Nope. I will need exact dates and the exact time before I take it seriously.

mattsmith48
July 28th, 2017, 06:21 PM
Nope. I will need exact dates and the exact time before I take it seriously.

Why?

PlasmaHam
July 28th, 2017, 07:07 PM
Why?

Because unless the universe is aligned on that date and time, I cannot be sure.

Babs
July 28th, 2017, 10:04 PM
I'll need proof that every single "climate change is going to end the world" prediction was actually true. Then I may come around.

The greenhouse effect can be observed on other planets in our solar system. Even though Mercury is closer to the sun, Venus is hotter because of the greenhouse effect. I'm sure if you googled it, you would find some lovely literature that can better explain the science of it than I.

Dalcourt
July 28th, 2017, 11:38 PM
Nope.

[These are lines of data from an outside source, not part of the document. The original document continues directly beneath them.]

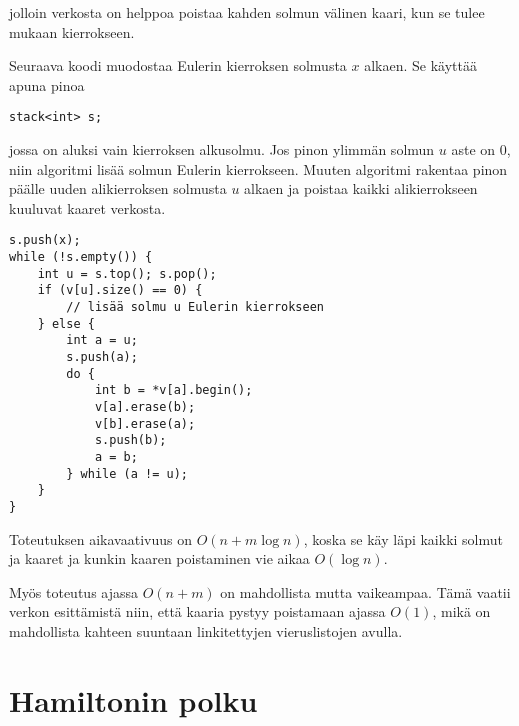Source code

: jolloin verkosta on helppoa poistaa kahden solmun
välinen kaari, kun se tulee mukaan kierrokseen.

Seuraava koodi muodostaa Eulerin kierroksen
solmusta $x$ alkaen.
Se käyttää apuna pinoa
\begin{lstlisting}
stack<int> s;
\end{lstlisting}
jossa on aluksi vain kierroksen alkusolmu.
Jos pinon ylimmän solmun $u$ aste on 0,
niin algoritmi lisää solmun Eulerin kierrokseen.
Muuten algoritmi rakentaa pinon päälle uuden alikierroksen
solmusta $u$ alkaen ja poistaa kaikki alikierrokseen
kuuluvat kaaret verkosta.

\begin{lstlisting}
s.push(x);
while (!s.empty()) {
    int u = s.top(); s.pop();
    if (v[u].size() == 0) {
        // lisää solmu u Eulerin kierrokseen
    } else {
        int a = u;
        s.push(a);
        do {
            int b = *v[a].begin();
            v[a].erase(b);
            v[b].erase(a);
            s.push(b);
            a = b;
        } while (a != u);
    }
}
\end{lstlisting}
Toteutuksen aikavaativuus on $O(n+m \log n)$,
koska se käy läpi kaikki solmut ja kaaret
ja kunkin kaaren poistaminen vie aikaa $O(\log n)$.

Myös toteutus ajassa $O(n+m)$
on mahdollista mutta vaikeampaa.
Tämä vaatii verkon esittämistä niin,
että kaaria pystyy poistamaan ajassa $O(1)$,
mikä on mahdollista kahteen suuntaan
linkitettyjen vieruslistojen avulla.

\section{Hamiltonin polku}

I will need exact dates and the exact time before I take it seriously.

Maybe you wanna start by asKing those people who were among the first to be affected when their world came to an end? (scientificamerican.com/article/sea-level-rise-swallows-5-whole-pacific-islands)

So maybe you should also start giving exact data and scientific proof to why climate change does not happen.
You could further start to give reason so why so many people gathered to make up this hoax.

Otherwise I sadly have to assume you are just trolling this thread.

Microcosm
August 6th, 2017, 12:48 AM
It's kind of a wonder that climate change is even still debated. The way I see it if 97% of climate scientists agree that it's real and that we're causing it, then that is enough evidence for me to get behind it.